#### [Directions for this task]
Write out, word for word, only the lines from the one containing "These JS features" through the final line of the data.

#### [Exercise material]
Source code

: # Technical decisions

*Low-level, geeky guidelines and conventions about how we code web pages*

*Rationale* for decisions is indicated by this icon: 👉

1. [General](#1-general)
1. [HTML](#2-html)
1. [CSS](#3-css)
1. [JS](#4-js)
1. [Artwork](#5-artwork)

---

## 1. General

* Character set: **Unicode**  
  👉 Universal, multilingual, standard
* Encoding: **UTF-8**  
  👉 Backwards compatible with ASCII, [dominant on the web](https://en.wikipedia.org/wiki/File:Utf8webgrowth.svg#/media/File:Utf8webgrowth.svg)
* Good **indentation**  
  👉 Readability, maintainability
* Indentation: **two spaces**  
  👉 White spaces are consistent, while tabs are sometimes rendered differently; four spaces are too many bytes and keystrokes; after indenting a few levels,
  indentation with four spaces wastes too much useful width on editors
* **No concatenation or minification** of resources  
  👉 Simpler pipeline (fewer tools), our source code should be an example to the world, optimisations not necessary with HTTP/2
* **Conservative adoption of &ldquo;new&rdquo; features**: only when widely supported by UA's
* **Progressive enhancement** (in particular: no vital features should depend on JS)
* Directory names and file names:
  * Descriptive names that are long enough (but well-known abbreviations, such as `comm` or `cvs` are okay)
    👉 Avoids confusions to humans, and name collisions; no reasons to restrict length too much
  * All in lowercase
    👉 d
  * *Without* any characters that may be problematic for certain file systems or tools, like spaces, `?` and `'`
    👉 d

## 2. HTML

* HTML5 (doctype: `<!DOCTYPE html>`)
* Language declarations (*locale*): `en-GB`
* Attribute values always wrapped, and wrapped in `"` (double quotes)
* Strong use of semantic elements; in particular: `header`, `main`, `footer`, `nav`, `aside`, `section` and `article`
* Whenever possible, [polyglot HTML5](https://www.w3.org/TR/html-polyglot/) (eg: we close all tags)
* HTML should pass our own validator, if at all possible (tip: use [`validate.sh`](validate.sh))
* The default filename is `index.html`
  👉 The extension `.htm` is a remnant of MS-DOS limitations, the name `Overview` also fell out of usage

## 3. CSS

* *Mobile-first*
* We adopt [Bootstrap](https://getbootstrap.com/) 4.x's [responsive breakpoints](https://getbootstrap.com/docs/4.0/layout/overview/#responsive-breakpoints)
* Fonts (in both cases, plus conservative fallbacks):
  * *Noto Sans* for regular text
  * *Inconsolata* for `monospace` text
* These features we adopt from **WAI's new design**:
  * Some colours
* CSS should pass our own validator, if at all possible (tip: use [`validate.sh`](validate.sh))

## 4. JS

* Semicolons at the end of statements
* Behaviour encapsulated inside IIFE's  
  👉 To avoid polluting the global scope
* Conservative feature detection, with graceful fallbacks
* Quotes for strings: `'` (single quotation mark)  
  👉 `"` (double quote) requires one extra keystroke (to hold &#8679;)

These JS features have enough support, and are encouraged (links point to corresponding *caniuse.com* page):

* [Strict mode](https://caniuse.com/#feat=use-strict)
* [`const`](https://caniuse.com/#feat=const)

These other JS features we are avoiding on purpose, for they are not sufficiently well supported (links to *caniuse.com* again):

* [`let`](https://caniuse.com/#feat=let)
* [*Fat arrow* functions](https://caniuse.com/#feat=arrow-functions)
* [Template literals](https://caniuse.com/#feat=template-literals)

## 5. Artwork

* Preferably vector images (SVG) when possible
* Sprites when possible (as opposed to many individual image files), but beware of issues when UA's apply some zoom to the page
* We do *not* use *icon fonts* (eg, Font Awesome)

#### [Solution to this exercise]
These JS features have enough support, and are encouraged (links point to corresponding *caniuse.com* page):

* [Strict mode](https://caniuse.com/#feat=use-strict)
* [`const`](https://caniuse.com/#feat=const)

These other JS features we are avoiding on purpose, for they are not sufficiently well supported (links to *caniuse.com* again):

* [`let`](https://caniuse.com/#feat=let)
* [*Fat arrow* functions](https://caniuse.com/#feat=arrow-functions)
* [Template literals](https://caniuse.com/#feat=template-literals)

## 5. Artwork

* Preferably vector images (SVG) when possible
* Sprites when possible (as opposed to many individual image files), but beware of issues when UA's apply some zoom to the page
* We do *not* use *icon fonts* (eg, Font Awesome)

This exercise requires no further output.